A stronger storm is forecast to cross the California coast early in the workweek and again strongly splits. This storm is currently forecast to be strong enough so that the northern branch will bring a cool front through our area sometime on Wednesday, and this cool air should phase with a surge of moisture brought over our area from the southern branch.

Current longer term models have beautiful fall weather returning soon after the system departs by Thursday and possibly lasting through most of the rest of October.

Roller-coaster weather through Columbus Day

Thursday, October 9, 2014

We will have quite the interesting mix of weather over the next week as we will be influenced first from the south by former hurricane Simon today and tonight and then by a cold storm from the northwest for Sunday through Sunday night.

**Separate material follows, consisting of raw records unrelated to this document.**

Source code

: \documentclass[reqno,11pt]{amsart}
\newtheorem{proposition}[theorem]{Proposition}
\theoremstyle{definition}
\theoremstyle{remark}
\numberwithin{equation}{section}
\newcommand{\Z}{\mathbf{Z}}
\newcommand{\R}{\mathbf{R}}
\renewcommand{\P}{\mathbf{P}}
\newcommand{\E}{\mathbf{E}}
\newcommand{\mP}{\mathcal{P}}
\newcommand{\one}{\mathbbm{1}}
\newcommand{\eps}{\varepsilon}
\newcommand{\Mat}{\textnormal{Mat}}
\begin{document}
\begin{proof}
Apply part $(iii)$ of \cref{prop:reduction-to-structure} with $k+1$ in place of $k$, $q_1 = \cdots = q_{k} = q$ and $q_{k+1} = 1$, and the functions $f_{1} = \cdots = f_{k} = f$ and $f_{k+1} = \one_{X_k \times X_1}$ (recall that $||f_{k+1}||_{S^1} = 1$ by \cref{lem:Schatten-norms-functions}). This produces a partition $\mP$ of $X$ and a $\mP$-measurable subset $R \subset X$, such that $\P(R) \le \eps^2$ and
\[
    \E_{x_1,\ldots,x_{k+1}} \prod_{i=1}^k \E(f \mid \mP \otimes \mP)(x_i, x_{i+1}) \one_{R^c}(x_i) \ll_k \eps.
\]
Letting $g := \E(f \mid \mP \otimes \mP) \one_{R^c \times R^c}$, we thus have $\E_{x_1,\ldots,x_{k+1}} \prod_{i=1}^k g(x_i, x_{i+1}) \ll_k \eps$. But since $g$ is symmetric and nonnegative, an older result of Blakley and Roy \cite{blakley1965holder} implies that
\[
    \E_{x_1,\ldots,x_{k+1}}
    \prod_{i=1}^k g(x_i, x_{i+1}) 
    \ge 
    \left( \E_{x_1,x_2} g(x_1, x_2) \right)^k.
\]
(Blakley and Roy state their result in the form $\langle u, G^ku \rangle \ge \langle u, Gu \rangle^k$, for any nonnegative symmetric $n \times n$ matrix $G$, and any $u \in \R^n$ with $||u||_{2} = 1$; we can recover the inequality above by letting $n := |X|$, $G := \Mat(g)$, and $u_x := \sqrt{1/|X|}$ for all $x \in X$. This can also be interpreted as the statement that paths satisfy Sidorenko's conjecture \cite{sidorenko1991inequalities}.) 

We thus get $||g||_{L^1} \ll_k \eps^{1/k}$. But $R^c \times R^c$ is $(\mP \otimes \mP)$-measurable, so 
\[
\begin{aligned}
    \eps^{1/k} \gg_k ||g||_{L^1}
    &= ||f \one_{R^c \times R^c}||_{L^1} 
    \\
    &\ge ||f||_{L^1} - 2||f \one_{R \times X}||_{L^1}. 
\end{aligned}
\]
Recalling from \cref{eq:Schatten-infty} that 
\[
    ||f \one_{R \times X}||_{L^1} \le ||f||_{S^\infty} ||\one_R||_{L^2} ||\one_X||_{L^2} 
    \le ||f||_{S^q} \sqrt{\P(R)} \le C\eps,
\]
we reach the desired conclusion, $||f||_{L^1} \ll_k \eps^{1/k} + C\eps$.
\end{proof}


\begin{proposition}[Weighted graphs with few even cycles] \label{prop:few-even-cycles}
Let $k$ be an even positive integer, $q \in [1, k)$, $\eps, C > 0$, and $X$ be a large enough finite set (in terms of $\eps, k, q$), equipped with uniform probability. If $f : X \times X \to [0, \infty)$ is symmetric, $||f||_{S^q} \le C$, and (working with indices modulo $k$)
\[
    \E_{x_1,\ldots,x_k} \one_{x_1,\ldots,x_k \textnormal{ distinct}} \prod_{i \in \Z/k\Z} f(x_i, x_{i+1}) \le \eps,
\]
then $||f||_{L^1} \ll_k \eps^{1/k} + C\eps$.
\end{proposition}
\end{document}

Periods of light to moderate rain should occur this afternoon and evening as former hurricane Simon travels over southern Colorado today, with snow confined to the highest elevations. Most of the precipitation should fall south of us as the easterly flow north of the closed circulation dries and stabilizes as it moves down the slopes of the Continental Divide.

Conditions will rapidly improve tomorrow, though some afternoon showers are possible as the flow turns to the northwest behind the departing storm. Saturday will also be pleasant, though there may be some clouds and a small chance of afternoon showers as a very weak wave traverses the area late in the day.

However, a seasonably cold storm from the northwest will move over the area early in the day Sunday, bringing snow to the mountain and first rain and then possibly some snow to the valley. The storm is forecast to be quick moving, and precipitation should end by midnight, leaving a dry but brisk Monday.

Some more spectacular fall weather is forecast to continue through at least midweek as a transient ridge moves over the area and brings warming temperatures through Wednesday. A weak wave from the Pacific is forecast to clip our area Thursday or Friday and bring slightly cooler temperatures, though precipitation looks to stay well to our north.

Temperatures rebound behind this glancing wave for at least part of the weekend before some models forecast another storm sometime around mid-weekend.

Some more fall pictures from the last week

Sunday, October 5, 2014

I’ve fallen a little behind in posting some of the pictures I’ve taken in the last few weeks, and following are some of them taken in the last week.

riding up zigzag on 26 sep 2014

Here’s one heading up ZigZag last weekend just before the Creekside trail.

sun-splashed aspen from pony on 26 sep 2014

The aspen grove just uphill from the base of Pony Express lift.

sun-splashed aspen from pony on 25 sep 2014

Sun-splashed aspen at the base of Pony Express

sunset from 26 sep 2014

Another nice sunset from my deck.

twilight trees from duster near rendezvous saddel 27 sep 2014

Looking towards Twilight trees from Rendezvous saddle with Duster in the foreground.

concentration from base of thunderhead lift on 3 oct 2014

Moonrise over the lower mountain, taken from just above the base of Thunderhead lift.

Dry and seasonable weather for the next week

Thursday, October 2, 2014

The storm that brought the season’s first snowfall to the Steamboat ski area and snowflakes to town has moved east of the area leaving cool temperatures and some clouds in its wake. A trailing wave will graze our area late tonight into early tomorrow morning, reinforcing our cool temperatures and keeping some clouds around early in the morning.

Temperatures should rebound into and through the weekend, especially at higher elevations. The warmup will be tempered, however, as the storm that just passed deepens and becomes a strong closed low just north of the upper Midwest border with Canada. This will bring unseasonably cold temperatures to the Great Plains and will leave us susceptible to cool air surges on Sunday and Monday as waves of energy rotate around this feature.

Dry and pleasant weather should persist through the rest of the workweek as a flat ridge builds in the Gulf of Alaska. However, waves of energy from the Pacific rounding this ridge are forecast to eventually break the ridge down, allowing cool air and precipitation to move over our area from the north. Timing is uncertain this far in advance, but current model forecasts bring a change to more stormy weather sometime next weekend.